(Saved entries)
● ● ● ●

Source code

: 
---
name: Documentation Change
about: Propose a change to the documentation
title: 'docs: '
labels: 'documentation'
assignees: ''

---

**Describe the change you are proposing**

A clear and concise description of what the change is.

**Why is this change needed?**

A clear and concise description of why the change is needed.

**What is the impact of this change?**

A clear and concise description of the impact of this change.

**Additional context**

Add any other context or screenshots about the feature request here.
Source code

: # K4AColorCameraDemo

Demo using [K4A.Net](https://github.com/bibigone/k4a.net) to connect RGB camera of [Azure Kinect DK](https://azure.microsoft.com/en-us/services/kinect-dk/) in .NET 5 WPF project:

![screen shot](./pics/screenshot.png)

● ● ● ●

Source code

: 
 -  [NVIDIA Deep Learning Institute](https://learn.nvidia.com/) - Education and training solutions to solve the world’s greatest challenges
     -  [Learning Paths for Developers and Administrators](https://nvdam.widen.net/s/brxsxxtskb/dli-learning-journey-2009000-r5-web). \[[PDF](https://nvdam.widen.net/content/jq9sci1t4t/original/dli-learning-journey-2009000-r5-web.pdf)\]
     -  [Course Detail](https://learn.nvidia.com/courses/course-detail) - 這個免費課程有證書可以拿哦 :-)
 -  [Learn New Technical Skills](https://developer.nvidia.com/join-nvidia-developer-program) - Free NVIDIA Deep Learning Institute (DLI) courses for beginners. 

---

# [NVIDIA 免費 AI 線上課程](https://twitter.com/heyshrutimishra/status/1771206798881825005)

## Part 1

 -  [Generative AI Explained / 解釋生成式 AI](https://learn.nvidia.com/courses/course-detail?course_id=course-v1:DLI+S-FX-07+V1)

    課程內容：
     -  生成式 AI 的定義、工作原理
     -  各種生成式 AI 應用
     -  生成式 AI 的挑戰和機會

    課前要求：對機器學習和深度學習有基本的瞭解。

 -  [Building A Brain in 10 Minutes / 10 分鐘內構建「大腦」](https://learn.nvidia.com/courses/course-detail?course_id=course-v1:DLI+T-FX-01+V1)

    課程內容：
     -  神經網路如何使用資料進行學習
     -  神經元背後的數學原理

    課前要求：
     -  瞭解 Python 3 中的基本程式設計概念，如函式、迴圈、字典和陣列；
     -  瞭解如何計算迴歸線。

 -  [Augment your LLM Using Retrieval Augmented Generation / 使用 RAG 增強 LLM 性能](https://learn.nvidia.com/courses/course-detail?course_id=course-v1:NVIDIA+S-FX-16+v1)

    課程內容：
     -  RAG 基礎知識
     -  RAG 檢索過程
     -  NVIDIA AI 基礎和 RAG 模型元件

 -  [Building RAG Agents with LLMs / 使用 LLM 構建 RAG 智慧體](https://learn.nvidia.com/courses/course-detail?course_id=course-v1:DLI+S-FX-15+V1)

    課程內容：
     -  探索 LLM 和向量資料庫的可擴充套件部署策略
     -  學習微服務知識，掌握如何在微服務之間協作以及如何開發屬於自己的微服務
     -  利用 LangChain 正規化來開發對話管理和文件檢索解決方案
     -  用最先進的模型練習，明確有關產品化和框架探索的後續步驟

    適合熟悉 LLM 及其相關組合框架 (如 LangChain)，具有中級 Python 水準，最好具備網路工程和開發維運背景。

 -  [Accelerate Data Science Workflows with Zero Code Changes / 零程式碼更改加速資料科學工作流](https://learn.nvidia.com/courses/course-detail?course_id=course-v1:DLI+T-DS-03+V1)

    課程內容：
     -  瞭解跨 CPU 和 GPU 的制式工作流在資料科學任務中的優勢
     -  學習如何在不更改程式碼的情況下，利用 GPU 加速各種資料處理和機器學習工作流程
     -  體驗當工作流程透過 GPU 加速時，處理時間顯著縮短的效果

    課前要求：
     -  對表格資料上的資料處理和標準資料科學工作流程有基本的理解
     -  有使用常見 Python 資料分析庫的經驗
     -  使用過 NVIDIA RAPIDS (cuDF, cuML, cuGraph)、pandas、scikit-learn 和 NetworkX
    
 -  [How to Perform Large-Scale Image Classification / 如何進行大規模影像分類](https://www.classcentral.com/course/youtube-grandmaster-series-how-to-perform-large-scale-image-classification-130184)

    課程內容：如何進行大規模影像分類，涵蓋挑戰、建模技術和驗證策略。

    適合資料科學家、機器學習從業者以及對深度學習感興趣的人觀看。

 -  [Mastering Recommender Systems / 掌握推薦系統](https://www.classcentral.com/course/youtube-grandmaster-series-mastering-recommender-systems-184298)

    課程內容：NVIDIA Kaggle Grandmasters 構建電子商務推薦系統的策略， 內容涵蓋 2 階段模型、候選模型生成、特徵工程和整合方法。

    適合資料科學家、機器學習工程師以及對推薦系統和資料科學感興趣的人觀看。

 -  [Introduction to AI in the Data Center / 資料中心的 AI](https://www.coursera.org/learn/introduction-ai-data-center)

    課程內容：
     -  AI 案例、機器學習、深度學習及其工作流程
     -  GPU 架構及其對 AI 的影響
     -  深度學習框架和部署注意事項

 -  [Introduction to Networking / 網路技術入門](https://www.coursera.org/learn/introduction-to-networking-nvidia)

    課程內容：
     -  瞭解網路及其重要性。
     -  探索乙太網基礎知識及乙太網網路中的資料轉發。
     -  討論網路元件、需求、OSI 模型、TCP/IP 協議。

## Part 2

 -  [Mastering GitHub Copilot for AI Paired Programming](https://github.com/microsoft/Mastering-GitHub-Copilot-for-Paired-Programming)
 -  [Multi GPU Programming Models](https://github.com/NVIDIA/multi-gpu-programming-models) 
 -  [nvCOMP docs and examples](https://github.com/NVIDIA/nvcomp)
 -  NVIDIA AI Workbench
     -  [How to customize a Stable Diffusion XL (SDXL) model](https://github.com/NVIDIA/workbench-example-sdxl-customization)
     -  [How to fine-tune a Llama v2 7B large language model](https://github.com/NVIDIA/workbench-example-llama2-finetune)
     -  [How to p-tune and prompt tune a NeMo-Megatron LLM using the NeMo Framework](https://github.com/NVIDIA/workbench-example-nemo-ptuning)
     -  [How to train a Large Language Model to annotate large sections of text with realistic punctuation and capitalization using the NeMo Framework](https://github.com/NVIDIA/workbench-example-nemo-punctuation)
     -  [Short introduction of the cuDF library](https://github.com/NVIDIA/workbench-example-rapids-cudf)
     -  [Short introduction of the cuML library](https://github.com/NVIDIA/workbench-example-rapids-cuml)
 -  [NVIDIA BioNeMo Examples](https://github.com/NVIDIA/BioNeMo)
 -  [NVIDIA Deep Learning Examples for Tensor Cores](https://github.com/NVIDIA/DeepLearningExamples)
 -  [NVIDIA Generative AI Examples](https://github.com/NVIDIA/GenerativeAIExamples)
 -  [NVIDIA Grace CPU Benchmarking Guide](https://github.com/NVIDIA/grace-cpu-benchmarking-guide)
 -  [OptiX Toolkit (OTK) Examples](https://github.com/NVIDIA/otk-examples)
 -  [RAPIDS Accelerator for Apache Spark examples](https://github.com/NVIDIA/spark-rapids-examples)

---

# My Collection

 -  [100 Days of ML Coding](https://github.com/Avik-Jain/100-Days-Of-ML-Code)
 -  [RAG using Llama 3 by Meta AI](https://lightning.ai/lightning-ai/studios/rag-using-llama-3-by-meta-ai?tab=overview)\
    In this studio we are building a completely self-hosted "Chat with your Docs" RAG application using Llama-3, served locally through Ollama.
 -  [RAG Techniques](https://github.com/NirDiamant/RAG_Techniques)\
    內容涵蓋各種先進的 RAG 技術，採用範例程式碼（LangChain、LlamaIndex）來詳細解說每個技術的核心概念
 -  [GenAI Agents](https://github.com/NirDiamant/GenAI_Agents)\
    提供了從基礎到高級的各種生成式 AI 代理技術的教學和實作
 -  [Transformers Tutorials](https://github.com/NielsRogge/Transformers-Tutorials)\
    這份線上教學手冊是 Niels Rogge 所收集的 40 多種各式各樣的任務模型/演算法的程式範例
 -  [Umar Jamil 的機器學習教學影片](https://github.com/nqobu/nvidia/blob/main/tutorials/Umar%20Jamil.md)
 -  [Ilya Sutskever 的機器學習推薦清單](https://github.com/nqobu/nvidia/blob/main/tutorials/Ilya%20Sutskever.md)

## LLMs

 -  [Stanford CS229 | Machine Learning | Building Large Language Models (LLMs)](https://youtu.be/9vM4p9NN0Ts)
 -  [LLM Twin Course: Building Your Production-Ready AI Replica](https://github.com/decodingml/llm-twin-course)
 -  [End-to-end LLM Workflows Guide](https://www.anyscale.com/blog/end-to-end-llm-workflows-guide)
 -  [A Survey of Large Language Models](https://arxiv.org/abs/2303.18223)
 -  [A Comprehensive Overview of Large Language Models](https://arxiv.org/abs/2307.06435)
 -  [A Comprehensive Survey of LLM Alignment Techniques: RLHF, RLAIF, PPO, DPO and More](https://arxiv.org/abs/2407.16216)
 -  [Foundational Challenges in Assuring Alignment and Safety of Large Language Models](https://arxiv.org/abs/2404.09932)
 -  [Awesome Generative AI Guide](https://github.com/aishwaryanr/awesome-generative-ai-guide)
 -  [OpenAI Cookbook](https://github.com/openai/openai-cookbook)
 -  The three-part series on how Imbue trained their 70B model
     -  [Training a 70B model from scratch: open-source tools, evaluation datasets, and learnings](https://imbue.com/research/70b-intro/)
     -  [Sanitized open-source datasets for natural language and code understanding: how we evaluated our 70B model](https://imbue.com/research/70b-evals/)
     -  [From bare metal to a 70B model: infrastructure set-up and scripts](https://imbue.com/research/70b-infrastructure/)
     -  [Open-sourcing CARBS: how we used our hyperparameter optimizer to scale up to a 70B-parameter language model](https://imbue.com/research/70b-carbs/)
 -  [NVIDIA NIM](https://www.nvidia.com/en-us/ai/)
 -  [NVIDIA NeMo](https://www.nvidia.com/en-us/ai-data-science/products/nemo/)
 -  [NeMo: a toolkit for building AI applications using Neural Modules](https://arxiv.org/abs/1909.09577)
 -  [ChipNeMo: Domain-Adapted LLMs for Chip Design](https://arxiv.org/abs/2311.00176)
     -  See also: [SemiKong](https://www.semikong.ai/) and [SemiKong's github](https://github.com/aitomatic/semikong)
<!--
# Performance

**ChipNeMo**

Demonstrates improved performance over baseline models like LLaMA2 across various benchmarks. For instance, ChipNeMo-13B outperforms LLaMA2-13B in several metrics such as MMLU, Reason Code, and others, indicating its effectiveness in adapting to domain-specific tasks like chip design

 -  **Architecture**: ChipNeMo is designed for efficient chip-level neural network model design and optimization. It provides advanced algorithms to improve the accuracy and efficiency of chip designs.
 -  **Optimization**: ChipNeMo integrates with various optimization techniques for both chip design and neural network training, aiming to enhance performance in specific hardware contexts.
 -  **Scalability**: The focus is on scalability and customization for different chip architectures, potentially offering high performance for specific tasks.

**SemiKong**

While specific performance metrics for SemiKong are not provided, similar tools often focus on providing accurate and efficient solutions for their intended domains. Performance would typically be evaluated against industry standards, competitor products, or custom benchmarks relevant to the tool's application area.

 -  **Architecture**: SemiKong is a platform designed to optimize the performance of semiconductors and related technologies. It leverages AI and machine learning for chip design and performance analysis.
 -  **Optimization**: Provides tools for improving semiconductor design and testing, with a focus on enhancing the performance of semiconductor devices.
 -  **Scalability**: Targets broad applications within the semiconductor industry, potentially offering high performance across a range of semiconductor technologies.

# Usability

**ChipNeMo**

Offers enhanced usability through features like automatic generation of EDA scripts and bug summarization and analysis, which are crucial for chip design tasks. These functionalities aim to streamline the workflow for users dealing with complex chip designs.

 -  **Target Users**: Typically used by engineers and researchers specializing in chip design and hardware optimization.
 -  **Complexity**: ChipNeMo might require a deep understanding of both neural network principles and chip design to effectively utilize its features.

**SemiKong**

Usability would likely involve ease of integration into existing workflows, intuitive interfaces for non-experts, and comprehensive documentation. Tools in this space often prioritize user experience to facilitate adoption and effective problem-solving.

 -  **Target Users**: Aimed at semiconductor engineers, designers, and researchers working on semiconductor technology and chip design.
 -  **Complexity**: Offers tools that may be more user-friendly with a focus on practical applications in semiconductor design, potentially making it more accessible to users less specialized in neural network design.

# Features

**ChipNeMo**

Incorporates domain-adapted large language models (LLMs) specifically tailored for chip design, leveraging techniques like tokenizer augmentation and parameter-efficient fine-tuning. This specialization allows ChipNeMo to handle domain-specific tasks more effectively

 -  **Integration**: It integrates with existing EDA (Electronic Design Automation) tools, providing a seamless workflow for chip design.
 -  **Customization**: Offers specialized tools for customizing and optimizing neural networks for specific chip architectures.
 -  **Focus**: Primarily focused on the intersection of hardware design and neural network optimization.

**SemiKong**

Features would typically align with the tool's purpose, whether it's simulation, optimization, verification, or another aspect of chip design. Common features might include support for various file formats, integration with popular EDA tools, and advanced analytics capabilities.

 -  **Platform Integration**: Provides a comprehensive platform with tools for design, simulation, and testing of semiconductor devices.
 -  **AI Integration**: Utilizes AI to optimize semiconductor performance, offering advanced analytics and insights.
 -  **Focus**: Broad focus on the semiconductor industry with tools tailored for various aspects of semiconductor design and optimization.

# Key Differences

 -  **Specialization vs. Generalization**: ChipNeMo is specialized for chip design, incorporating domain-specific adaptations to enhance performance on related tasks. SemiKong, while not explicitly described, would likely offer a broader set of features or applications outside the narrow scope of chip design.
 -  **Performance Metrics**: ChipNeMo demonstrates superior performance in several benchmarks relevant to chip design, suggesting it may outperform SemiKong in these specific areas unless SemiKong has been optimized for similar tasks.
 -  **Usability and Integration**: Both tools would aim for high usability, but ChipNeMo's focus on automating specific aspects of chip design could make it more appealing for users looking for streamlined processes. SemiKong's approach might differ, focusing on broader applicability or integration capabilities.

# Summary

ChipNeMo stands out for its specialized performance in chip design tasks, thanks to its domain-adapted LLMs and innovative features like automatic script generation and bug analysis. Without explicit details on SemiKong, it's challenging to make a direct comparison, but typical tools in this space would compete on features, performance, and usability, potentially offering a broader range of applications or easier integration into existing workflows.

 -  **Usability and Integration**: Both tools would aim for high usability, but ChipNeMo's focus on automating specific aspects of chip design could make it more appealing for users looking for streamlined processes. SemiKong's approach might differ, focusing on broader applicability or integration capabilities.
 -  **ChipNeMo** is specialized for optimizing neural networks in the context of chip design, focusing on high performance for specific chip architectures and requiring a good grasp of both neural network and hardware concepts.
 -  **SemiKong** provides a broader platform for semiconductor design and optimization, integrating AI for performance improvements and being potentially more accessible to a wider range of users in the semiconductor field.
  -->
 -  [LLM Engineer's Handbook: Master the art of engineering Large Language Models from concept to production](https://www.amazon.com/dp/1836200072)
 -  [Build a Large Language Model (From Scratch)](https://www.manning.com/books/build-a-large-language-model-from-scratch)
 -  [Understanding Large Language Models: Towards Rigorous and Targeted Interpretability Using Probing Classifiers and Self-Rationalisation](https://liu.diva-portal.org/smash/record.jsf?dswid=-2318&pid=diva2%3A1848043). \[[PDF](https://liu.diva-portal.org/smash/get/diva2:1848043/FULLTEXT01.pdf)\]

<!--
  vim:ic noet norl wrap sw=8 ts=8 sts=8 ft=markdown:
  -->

● ● ● ●

### Problem
Each line above that includes "concise" counts once; state the total and nothing more.

### Solution to this problem
3